==== Task data

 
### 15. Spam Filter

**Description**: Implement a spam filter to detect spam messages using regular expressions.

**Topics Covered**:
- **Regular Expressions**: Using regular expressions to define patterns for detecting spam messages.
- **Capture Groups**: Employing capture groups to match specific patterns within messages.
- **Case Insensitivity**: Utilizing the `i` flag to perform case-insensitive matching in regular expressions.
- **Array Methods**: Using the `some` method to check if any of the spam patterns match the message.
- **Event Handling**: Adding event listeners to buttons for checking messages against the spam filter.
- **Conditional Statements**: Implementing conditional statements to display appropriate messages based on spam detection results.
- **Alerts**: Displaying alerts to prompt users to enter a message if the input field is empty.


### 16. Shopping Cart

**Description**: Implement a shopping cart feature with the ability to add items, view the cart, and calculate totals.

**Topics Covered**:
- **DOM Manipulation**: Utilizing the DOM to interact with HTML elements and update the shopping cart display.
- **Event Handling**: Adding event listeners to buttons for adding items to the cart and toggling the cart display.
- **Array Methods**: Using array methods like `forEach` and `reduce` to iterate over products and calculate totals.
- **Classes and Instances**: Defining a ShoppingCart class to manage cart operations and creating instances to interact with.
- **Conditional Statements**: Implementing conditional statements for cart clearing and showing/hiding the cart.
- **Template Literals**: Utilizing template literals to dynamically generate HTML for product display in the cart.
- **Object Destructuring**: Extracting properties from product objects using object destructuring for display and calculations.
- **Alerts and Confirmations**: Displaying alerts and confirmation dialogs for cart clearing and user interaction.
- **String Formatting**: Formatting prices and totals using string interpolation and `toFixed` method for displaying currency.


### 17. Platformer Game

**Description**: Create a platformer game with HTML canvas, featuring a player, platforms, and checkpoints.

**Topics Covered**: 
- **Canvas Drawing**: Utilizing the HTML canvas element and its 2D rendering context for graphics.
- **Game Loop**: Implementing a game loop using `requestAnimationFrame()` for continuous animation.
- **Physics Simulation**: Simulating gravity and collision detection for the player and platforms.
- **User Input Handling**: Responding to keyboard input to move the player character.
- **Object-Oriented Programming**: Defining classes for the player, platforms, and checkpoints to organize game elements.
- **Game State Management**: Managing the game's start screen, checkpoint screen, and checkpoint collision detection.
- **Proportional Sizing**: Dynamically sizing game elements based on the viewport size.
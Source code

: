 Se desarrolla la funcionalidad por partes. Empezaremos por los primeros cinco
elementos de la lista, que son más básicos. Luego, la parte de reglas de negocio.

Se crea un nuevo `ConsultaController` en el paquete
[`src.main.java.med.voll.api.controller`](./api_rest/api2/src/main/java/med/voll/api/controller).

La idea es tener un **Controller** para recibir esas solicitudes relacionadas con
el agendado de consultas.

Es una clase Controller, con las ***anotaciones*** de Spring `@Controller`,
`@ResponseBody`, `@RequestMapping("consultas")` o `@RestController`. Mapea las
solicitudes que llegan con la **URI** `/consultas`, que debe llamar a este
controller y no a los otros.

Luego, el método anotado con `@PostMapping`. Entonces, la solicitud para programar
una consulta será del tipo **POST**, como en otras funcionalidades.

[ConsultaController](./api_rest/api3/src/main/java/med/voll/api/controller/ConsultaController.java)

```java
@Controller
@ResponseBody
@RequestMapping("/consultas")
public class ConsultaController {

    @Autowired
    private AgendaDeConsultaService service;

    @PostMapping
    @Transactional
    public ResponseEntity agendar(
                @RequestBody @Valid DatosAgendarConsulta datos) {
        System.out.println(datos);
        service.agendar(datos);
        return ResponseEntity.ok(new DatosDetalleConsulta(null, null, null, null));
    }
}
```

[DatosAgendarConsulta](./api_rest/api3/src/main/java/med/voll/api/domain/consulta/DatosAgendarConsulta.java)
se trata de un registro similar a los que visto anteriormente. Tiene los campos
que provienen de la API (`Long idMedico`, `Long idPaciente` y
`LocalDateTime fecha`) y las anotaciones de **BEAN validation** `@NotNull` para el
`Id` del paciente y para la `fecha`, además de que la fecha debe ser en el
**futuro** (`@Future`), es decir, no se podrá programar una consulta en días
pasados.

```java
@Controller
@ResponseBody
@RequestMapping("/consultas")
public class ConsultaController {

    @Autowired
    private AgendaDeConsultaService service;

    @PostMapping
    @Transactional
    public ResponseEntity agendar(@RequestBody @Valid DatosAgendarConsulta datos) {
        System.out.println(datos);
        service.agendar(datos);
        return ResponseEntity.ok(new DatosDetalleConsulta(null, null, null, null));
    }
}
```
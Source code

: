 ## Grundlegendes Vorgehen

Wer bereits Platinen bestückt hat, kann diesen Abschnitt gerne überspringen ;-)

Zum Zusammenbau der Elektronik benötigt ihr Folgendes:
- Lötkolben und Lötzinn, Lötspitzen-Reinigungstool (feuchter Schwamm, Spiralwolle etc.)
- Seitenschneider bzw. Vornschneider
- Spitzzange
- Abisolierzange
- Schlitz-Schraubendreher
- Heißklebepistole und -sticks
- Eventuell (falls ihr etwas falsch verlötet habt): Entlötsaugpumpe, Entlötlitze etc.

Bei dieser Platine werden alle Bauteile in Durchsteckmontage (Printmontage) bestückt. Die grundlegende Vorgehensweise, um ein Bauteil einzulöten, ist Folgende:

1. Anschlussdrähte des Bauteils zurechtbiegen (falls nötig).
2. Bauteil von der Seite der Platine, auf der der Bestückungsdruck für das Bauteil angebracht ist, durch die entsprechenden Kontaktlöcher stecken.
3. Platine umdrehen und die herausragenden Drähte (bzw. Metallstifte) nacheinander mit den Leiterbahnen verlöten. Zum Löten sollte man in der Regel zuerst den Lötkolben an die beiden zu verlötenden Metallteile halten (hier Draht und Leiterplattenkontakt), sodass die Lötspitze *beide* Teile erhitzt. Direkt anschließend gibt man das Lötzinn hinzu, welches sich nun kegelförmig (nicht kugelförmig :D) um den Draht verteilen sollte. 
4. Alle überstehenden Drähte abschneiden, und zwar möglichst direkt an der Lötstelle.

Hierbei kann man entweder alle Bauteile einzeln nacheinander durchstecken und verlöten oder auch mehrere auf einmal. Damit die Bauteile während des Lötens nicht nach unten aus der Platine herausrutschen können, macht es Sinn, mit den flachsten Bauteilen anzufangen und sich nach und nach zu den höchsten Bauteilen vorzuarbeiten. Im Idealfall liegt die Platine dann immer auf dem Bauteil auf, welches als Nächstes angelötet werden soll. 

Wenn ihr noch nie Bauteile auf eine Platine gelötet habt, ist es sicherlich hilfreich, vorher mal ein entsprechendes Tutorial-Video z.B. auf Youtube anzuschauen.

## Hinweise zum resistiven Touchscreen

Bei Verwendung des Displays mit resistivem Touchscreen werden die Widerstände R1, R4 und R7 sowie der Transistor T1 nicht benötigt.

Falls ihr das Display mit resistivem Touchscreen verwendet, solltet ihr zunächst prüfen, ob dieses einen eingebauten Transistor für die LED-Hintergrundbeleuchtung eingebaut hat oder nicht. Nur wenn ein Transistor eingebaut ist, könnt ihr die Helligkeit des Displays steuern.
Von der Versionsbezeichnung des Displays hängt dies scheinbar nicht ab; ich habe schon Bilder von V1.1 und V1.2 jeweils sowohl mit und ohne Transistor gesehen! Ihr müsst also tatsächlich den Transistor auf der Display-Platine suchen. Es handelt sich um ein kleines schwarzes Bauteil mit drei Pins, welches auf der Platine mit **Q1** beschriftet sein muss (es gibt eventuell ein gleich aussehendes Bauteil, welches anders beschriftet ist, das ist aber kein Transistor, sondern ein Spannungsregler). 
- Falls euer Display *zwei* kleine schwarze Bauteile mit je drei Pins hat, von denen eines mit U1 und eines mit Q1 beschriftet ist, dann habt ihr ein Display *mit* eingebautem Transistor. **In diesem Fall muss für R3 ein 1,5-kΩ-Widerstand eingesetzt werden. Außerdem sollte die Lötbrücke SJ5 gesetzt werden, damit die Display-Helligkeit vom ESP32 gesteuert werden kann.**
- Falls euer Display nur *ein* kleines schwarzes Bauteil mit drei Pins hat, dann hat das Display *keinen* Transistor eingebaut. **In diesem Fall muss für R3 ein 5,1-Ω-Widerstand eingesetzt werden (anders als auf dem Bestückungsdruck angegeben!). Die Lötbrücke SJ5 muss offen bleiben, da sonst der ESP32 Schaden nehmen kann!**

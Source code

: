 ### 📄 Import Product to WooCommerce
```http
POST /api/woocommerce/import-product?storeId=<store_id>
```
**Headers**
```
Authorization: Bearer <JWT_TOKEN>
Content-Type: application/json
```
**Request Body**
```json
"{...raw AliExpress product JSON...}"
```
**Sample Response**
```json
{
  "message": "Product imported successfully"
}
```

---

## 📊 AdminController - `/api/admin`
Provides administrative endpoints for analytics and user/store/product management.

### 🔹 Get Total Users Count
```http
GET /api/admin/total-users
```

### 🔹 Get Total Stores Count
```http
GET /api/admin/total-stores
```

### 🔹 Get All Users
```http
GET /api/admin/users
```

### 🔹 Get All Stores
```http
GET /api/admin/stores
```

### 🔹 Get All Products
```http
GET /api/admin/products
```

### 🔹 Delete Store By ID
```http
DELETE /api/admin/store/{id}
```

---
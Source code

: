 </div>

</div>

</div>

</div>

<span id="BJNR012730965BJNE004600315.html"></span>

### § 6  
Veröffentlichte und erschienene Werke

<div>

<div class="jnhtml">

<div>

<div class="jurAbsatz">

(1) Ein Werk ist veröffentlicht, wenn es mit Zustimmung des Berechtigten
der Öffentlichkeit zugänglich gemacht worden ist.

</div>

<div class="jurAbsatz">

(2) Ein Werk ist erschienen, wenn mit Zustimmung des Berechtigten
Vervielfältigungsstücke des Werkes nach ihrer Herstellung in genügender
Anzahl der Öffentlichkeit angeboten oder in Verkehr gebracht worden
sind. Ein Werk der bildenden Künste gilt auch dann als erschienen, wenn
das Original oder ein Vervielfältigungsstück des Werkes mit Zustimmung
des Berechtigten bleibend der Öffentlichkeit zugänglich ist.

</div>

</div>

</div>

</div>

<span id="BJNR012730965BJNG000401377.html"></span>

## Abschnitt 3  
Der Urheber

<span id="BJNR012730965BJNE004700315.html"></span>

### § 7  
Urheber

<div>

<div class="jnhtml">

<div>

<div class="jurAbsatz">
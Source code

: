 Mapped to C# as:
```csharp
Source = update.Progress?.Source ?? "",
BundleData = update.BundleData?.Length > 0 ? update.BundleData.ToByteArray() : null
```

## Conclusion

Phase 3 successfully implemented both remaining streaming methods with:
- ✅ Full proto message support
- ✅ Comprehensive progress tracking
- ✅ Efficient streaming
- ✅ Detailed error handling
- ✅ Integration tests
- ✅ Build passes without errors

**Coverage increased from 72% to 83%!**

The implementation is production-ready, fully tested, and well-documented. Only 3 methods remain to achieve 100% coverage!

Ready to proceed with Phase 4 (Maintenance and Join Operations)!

========

Lines in the material above that include the string "resistivem" should be listed.

*Solution to this exercise*.
Bei Verwendung des Displays mit resistivem Touchscreen werden die Widerstände R1, R4 und R7 sowie der Transistor T1 nicht benötigt.
Falls ihr das Display mit resistivem Touchscreen verwendet, solltet ihr zunächst prüfen, ob dieses einen eingebauten Transistor für die LED-Hintergrundbeleuchtung eingebaut hat oder nicht. Nur wenn ein Transistor eingebaut ist, könnt ihr die Helligkeit des Displays steuern.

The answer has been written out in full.